The deal boosts Okta’s security offering and allows it to take aim at a virtual private network (VPN) market estimated to be worth $106 (£81) billion by 2022.
Okta has been buoyant over the past year, with its share price more than doubling since its 2017 IPO.
The acquisition is a strategic one for the company — which numbers customers like Adobe and provides the identity component to credit agency Experian — allowing it to bolster its identity verification offering with zero trust credentials.
The terms of the deal, announced today, were not disclosed.
Okta Gets Zero Trust Boost
Zero Trust refers to the increasingly widespread recognition that organisations must not automatically trust anyone inside or outside their perimeters.
(ScaleFT takes Google’s BeyondCorp, developed in the wake of the 2009 Aurora nation-state attacks on its global networks, as an inspiration and aims to allow employees to work securely from any location without the need for a VPN).
ScaleFT’s toolkit for managing access to company web apps and servers assumes that no traffic within an enterprise’s network is any more trustworthy by default than traffic entering from outside the firewall.
Its model, unlike a traditional security one, allows companies to have all internal applications deployed to the public internet, but only accessible through a managed user and device-centric authentication and authorisation model.
Attacking the VPN Market
Okta said it will roll ScaleFT’s products into its “Okta Identity Cloud”, boosting its ability to validate users, devices, application and network information.
“Okta and ScaleFT will deliver next-generation continuous authentication capabilities to secure server access from cloud to ground — whether it’s for Amazon Web Services, Secure Shell (SSH) or Remote Desktop Protocol (RDP)”, the company said.
ScaleFT, which closed a $2 million funding round last year and includes Apache, Rackspace and Yahoo! veterans among its team, has set its sights firmly on disrupting a $50 billion global VPN market by pushing Zero Trust architecture.

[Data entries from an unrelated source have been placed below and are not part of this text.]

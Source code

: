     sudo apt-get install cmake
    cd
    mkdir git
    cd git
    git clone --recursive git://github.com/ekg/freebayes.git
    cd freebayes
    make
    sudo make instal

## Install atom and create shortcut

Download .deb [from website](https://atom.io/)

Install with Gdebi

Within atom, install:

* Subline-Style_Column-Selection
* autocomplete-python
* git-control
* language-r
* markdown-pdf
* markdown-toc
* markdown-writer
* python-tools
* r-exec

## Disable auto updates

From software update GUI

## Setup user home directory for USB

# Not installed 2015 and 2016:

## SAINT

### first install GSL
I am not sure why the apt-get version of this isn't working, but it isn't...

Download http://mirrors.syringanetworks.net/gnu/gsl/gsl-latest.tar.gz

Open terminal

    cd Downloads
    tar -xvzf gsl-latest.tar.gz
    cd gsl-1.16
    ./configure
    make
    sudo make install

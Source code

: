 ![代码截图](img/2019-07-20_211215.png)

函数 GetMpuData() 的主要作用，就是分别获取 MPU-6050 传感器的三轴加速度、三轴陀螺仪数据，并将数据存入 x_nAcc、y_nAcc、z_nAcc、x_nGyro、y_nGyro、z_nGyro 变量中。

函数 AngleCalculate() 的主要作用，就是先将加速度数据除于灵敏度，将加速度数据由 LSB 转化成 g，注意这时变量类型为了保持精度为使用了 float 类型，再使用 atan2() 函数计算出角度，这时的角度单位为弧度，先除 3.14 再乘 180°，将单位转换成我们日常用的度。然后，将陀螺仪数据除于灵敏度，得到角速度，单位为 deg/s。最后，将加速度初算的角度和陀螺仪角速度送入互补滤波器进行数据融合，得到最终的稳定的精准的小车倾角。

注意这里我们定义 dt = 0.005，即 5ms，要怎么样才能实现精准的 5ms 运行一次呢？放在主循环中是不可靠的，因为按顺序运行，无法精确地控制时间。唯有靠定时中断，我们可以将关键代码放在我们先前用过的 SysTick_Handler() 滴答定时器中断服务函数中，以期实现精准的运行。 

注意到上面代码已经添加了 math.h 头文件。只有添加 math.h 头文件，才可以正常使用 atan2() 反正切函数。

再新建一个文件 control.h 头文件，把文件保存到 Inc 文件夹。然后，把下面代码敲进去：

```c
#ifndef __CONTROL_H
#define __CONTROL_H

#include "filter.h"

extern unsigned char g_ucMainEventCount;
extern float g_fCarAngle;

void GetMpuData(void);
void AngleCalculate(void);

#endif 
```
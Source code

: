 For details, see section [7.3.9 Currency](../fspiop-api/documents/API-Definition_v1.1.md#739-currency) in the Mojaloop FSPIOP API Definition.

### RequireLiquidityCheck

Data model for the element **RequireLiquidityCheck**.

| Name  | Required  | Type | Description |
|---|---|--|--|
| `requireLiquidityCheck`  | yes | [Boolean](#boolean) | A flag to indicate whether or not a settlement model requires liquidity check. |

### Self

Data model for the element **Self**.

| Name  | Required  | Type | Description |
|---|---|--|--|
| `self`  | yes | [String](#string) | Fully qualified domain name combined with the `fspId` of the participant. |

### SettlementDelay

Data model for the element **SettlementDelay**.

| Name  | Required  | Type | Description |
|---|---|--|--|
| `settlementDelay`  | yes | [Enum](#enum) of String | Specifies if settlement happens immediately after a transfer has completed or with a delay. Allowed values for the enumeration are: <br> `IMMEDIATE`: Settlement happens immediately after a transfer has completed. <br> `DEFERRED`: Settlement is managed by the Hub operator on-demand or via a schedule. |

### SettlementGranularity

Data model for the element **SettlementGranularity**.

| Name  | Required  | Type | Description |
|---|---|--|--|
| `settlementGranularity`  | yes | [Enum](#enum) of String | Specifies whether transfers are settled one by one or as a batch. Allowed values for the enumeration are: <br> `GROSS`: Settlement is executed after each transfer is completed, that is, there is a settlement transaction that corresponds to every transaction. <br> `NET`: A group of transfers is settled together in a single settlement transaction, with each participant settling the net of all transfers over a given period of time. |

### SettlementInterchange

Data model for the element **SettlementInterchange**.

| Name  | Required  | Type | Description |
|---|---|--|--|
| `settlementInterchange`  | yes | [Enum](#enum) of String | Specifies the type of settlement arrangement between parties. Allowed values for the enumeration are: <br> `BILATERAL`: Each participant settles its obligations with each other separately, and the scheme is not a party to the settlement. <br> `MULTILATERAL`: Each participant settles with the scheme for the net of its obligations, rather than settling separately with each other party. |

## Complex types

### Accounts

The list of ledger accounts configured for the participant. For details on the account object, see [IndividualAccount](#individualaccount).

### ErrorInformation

You Can’t Trust your Network
“Companies have realized they can no longer trust their network and have to understand device security — instead of trusting everyone behind a firewall, now IT and security leaders must trust no one, inside or outside the organization,” said Okta’s COO Frederic Kerrest.
He added: “To help our customers increase security while also meeting the demands of the modern workforce, we’re acquiring ScaleFT to further our contextual access management vision — and ensure the right people get access to the right resources for the shortest amount of time.”
ScaleFT CEO and founder Jason Luce, a former Rackspace VP, said in a blog: “Bringing our team and technology to Okta for the next phase of this mission is the right move. It’s a perfect fit for the core products we offer today, extending Okta’s SSO and MFA capabilities for secure server access over SSH and RDP. We’re going to help companies with their own Zero Trust missions, getting from base camp to the summit over time.”